[Task requirements]:
Retype all the records with nothing changed.

[Extracted material]:

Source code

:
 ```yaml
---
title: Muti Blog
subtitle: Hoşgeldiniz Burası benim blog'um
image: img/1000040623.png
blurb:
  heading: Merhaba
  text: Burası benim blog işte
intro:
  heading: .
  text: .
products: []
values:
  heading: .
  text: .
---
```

[Solution for this exercise]:
Source code

:
 ```yaml
---
title: Muti Blog
subtitle: Hoşgeldiniz Burası benim blog'um
image: img/1000040623.png
blurb:
  heading: Merhaba
  text: Burası benim blog işte
intro:
  heading: .
  text: .
products: []
values:
  heading: .
  text: .
---
```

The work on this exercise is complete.